A vpn tunnel is created on Kerio - the connection type is "Active", with authorization by a predefined key.
local id - arbitrary name kerio
remote id - external ip on mikrotik
remote networks - 192.168.88.0/24 (home for mikrotik)
local networks - network behind kerio, the one in the office
Open ports on mikrotik by running the following commands:
/ip firewall filter add chain=input comment="Allow IKE" dst-port=500 protocol=udp
/ip firewall filter add chain=input comment="Allow IPSec-esp" protocol=ipsec-esp
/ip firewall filter add chain= input comment="Allow IPSec-ah" protocol=ipsec-ah
/ip firewall filter add chain=input comment="Allow UDP" protocol=udp
4 new rules will appear on the ip->Firewall tab:
Configure Proposals (ip->ipsec-Proposals)
/ip ipsec proposal set [ find default=yes ] enc-algorithms=3des,aes-128 pfs-group=none
Configure peer (adress - external ip kerio, password - predefined authorization key, as in vpn settings on kerio):
/ip ipsec peer add address=195.138.xxx.xxx/32 dh-group=modp1536 exchange-mode=main-l2tp generate-policy=port -override hash-algorithm=sha1 passive=yes secret=password
After that, the tunnel should go up.
To pass traffic between the office and home networks, you need to add the rule
/ip firewall nat add chain=srcnat dst-address=10.10.10.0/24 src-address=192.168.88.0/24
(Network 10.10.10.0/24 in the example is the office network , for kerio
192.168.88.0/24 - home network, for mikrotik)

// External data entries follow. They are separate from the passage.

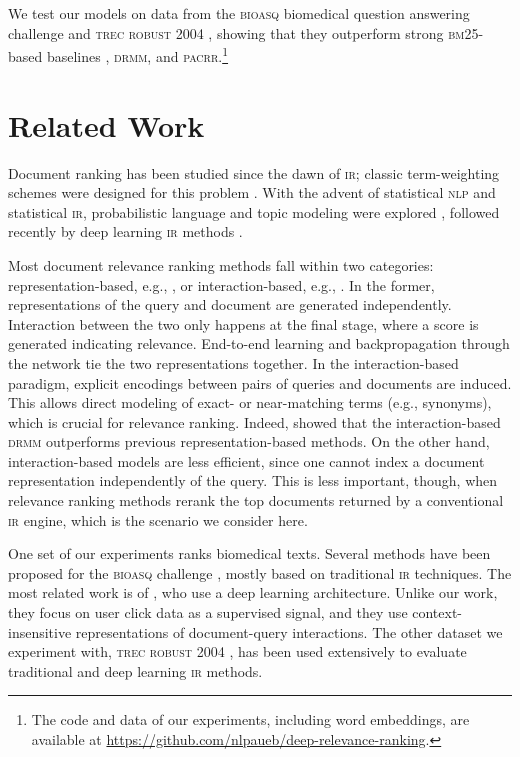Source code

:\documentclass[11pt,a4paper]{article}
\newcommand{\ir}{\textsc{ir}\xspace}
\newcommand{\nlp}{\textsc{nlp}\xspace}
\newcommand{\bioasq}{\textsc{bioasq}\xspace}
\newcommand{\trecrob}{\textsc{trec robust}\xspace}
\newcommand{\drmm}{\textsc{drmm}\xspace}
\newcommand{\pacrr}{\textsc{pacrr}\xspace}
\newcommand{\bmtf}{\textsc{bm25}\xspace}
\begin{document}
We test our models on data from the \bioasq biomedical question answering challenge \cite{tsatsaronis2015overview} 
and \trecrob 2004 \cite{voorhees2005trec}, showing that they outperform strong \bmtf-based baselines \cite{robertson2009probabilistic}, \drmm, and \pacrr.\footnote{The code and data of our experiments, including word embeddings, are available at \url{https://github.com/nlpaueb/deep-relevance-ranking}.}



\section{Related Work}
\label{sec:related}

Document ranking has been studied since the dawn of \ir; classic term-weighting schemes were designed for this problem \cite{sparck1972statistical,robertson1976relevance}. With the advent of statistical \nlp and statistical \ir, probabilistic language and topic modeling were explored \cite{zhai2001study,wei2006lda}, followed  recently by deep learning \ir methods \cite{lu2013deep,hu2014convolutional,palangi2016deep,guo2016deep,hui2017pacrr}.

Most document relevance ranking methods fall within two categories: representation-based, e.g., , or interaction-based, e.g., . In the former, representations of the query and document are generated independently. Interaction between the two only happens at the final stage, where a score is generated indicating relevance. End-to-end learning and backpropagation through the network tie the two representations together. In the interaction-based paradigm, 
explicit encodings between pairs of queries and documents are induced. This allows direct modeling of exact- or near-matching terms (e.g., synonyms), which is crucial for relevance ranking.
Indeed,  showed that the interaction-based \drmm  outperforms previous representation-based methods. 
On the other hand, interaction-based models are less efficient, since one cannot index a document representation independently of the query. This is less important, though, when relevance ranking methods rerank the top documents returned by a conventional \ir engine, which is the scenario we consider here.

One set of our experiments ranks biomedical texts. Several methods have been proposed for the \bioasq challenge \cite{tsatsaronis2015overview}, mostly based on traditional \ir techniques. The most related work is of , who use a deep learning architecture. Unlike our work, they focus on 
user click data as a supervised signal, and they use 
context-insensitive representations of document-query interactions.
The other dataset we experiment with, \trecrob 2004 \cite{voorhees2005trec}, has been used extensively to evaluate 
traditional and deep learning \ir methods. 
\end{document}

Add a route on the server to the home network via the PPTP interface.

Thank you! But it didn’t work out, I tried many options, but I didn’t get access to 192.168.88.0, even from the server (perhaps you need to configure something else in the router). But we managed to get access to the client's IP vpn from the enterprise network (home router), which is already pleasing. 192.168.88.1 Router 192.168.88.252 Computer

I don't have exchange-mode=main-l2tp.
There is only main, aggressive, base
. Do I need to add it somehow? Or is my OS version wrong?